DESCRIPTION OF THE TASK: The result should be every line in the data below that carries the string "koder".
INPUT section start
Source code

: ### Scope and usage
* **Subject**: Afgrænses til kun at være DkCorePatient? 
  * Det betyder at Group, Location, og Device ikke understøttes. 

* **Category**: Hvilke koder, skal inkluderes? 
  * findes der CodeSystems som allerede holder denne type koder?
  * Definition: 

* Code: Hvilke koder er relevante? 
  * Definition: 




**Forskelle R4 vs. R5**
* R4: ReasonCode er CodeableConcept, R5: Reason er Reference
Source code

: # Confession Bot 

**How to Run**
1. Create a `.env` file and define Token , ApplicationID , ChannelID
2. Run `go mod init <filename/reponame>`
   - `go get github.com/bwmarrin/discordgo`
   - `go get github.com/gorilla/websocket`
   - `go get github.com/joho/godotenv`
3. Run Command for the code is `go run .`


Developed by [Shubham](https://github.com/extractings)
INPUT section end
SOLVED EXERCISE:
* **Category**: Hvilke koder, skal inkluderes? 
  * findes der CodeSystems som allerede holder denne type koder?
* Code: Hvilke koder er relevante? 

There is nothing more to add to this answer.